After the recent successful operation by the military to expel the drug trafficking gangs from their strongholds in certain favelas, police officers moving into areas previously outside their control were accused by residents of acting ‘just like in the film’ - demanding favours and a share of the income of local businesses. However in recent weeks the focus in the media has not been on the militias themselves, but on the drug gangs.
The drug gangs appear to be on the wane, but the power of the militias is much more deeply entrenched. Through intimidation and bribery they manage to get their own representatives elected to the city council, in order to protect and promote their interests. As for where the proceeds from extortion go, the profits do not all go into the pockets of those further up the scale, but also subsidise the pitifully low salaries of the police, who because they earn only around $800US per month often moonlight as private security guards, either independently or with the mafias. The book of the film even goes as far as to say that in Rio, the problem of violent crime is the police.
In Brazil the police and the military are know as the ‘public security’ forces. However, according to Marcelo Freixo, there is no such thing as public security. He is well placed to judge; for the last number of years he has been a human rights activist fighting against police corruption in the city. It is on Freixo that the character in the film who tries to take on the mafia gangs is based. He has also just begun his second term as a representative on the city council, on behalf of the Socialism and Freedom Party, which split from the ruling Worker’s Party in 2002.
In that capacity has sought to uncover corruption, to expose links between the mafias, the police and politicians, and it was he who instituted a far-reaching public inquiry into these questions. The recommendations that the inquiry produced have still not been implemented. Although the character in the film has a different name, in the book of the film he appears under his own name, and so he has gained a significant profile as someone prepared to challenge power in its most dangerous form. The film and the book both show clearly the terrible dangers that anyone brave enough to stand up to the milícias faces.

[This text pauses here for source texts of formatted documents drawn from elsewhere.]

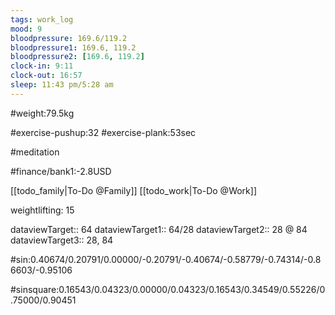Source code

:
 ```yaml
---
tags: work_log
mood: 9
bloodpressure: 169.6/119.2
bloodpressure1: 169.6, 119.2
bloodpressure2: [169.6, 119.2]
clock-in: 9:11
clock-out: 16:57
sleep: 11:43 pm/5:28 am
---
```


#weight:79.5kg

#exercise-pushup:32
#exercise-plank:53sec

#meditation



#finance/bank1:-2.8USD

[[todo_family|To-Do @Family]]
[[todo_work|To-Do @Work]]


weightlifting: 15

dataviewTarget:: 64
dataviewTarget1:: 64/28
dataviewTarget2:: 28 @ 84
dataviewTarget3:: 28, 84

#sin:0.40674/0.20791/0.00000/-0.20791/-0.40674/-0.58779/-0.74314/-0.86603/-0.95106

#sinsquare:0.16543/0.04323/0.00000/0.04323/0.16543/0.34549/0.55226/0.75000/0.90451

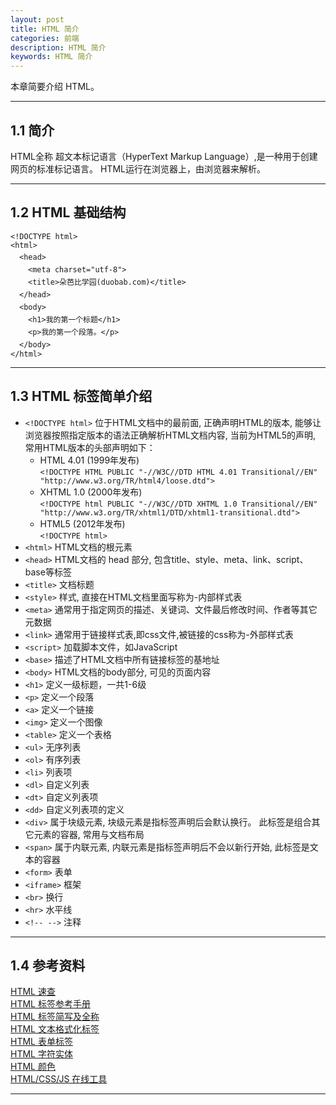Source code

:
 ```yaml
---
layout: post
title: HTML 简介
categories: 前端
description: HTML 简介
keywords: HTML 简介
---
```


本章简要介绍 HTML。

* * *

## 1.1 简介

HTML全称 超文本标记语言（HyperText Markup Language）,是一种用于创建网页的标准标记语言。
HTML运行在浏览器上，由浏览器来解析。

* * *

## 1.2 HTML 基础结构
`<!DOCTYPE html>`  
`<html>`  
　`<head>`  
　　`<meta charset="utf-8">`  
　　`<title>朵芭比学园(duobab.com)</title>`  
　`</head>`  
　`<body>`  
　　`<h1>我的第一个标题</h1>`  
　　`<p>我的第一个段落。</p>`  
　`</body>`  
`</html>`  

* * *   

## 1.3 HTML 标签简单介绍
- `<!DOCTYPE html>` 位于HTML文档中的最前面, 正确声明HTML的版本, 能够让浏览器按照指定版本的语法正确解析HTML文档内容, 当前为HTML5的声明, 常用HTML版本的头部声明如下：  
  - HTML 4.01 (1999年发布)  
  `<!DOCTYPE HTML PUBLIC "-//W3C//DTD HTML 4.01 Transitional//EN" "http://www.w3.org/TR/html4/loose.dtd">`  
  - XHTML 1.0 (2000年发布)  
  `<!DOCTYPE html PUBLIC "-//W3C//DTD XHTML 1.0 Transitional//EN" "http://www.w3.org/TR/xhtml1/DTD/xhtml1-transitional.dtd">`    
  - HTML5 (2012年发布)  
  `<!DOCTYPE html>`  
- `<html>` HTML文档的根元素
- `<head>` HTML文档的 head 部分, 包含title、style、meta、link、script、base等标签
- `<title>` 文档标题
- `<style>` 样式, 直接在HTML文档里面写称为-内部样式表
- `<meta>` 通常用于指定网页的描述、关键词、文件最后修改时间、作者等其它元数据
- `<link>` 通常用于链接样式表,即css文件,被链接的css称为-外部样式表
- `<script>` 加载脚本文件，如JavaScript
- `<base>` 描述了HTML文档中所有链接标签的基地址
- `<body>` HTML文档的body部分, 可见的页面内容
- `<h1>` 定义一级标题，一共1-6级
- `<p>` 定义一个段落
- `<a>` 定义一个链接
- `<img>` 定义一个图像 
- `<table>` 定义一个表格 
- `<ul>` 无序列表 
- `<ol>` 有序列表 
- `<li>` 列表项 
- `<dl>` 自定义列表 
- `<dt>` 自定义列表项 
- `<dd>` 自定义列表项的定义 
- `<div>` 属于块级元素, 块级元素是指标签声明后会默认换行。 此标签是组合其它元素的容器, 常用与文档布局 
- `<span>` 属于内联元素, 内联元素是指标签声明后不会以新行开始, 此标签是文本的容器 
- `<form>` 表单 
- `<iframe>` 框架 
- `<br>` 换行
- `<hr>` 水平线
- `<!-- -->` 注释

* * *

## 1.4 参考资料
[HTML 速查](https://www.runoob.com/html/html-quicklist.html)  
[HTML 标签参考手册](https://www.runoob.com/tags/html-reference.html)  
[HTML 标签简写及全称](https://www.runoob.com/html/html-tag-name.html)  
[HTML 文本格式化标签](https://www.runoob.com/html/html-formatting.html)  
[HTML 表单标签](https://www.runoob.com/html/html-forms.html)  
[HTML 字符实体](https://www.runoob.com/html/html-entities.html)  
[HTML 颜色](https://www.runoob.com/html/html-colors.html)  
[HTML/CSS/JS 在线工具](https://c.runoob.com/front-end/61)  

* * *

It is significant that in the first ‘Tropa da Elite’ film the favela is being cleaned up to ensure security for the visit of an international VIP, the Pope. Ten years later the Pan American Games saw the then governor of Rio reportedly embarking on a campaign to ‘retake the favelas’. The games brought new stadiums and a great deal of investment to some of the wealthier parts of the city, but, in the words of a community activist in one of the favelas, delivered ‘nada para os moradores’ – nothing for the people who actually live in the poorer parts of the city.
More recently the Rio government has launched a campaign to install police posts in some of the areas they were previously afraid to enter. By and large this has been a success in the limited areas where it has been implemented, and the events of the last few weeks, with supposedly impregnable strongholds of the drug gangs invaded and occupied in a very short space of time, have taken everyone by surprise, not least the drug gangs themselves. But as the film shows and as activists such as Marcelo Freixo have tried to make clear, the corruption and violence which blight the lives of hundreds of thousands of people throughout Rio is not at this stage directed or controlled by the drug gangs, but by the militias, whose power is more deeply entrenched.
It is very clear what the impetus for this current campaign to retake certain favelas is about: it is in preparation for the coming of the football World Cup in 2014 and the Olympic Games two years later. As an increasing amount of people around the world are aware, there is a history of the poor being shunted out of town to make way for these mega-events, as we have seen recently in Beijing, where the residents were impolitely requested to stay inside their homes so as not to get in the way of the important foreign guests, and in South Africa, where a movement sprung up fuelled by outrage at the forced evictions of shack dwellers to enable corrupt land deals backed up by the full force of the state.
Remaking the city for such events is not just a cosmetic exercise - it forms part of a strategy to remake the host city more amenable for business interests and tourism. It is also a means of forcing up rents and land and property prices - poverty that can not be physically forced out of sight and out of mind will not be able to withstand the increase in the cost of living as speculators move in - which raises the question of where the poor are to live. In the 1960s and 1970s the answer to the ‘problem’ of the favela was to uproot and force entire communities away from the centre, to the far west of the city. It has been suggested - and evidence shows - that this is what the preparations for the upcoming events will bring about.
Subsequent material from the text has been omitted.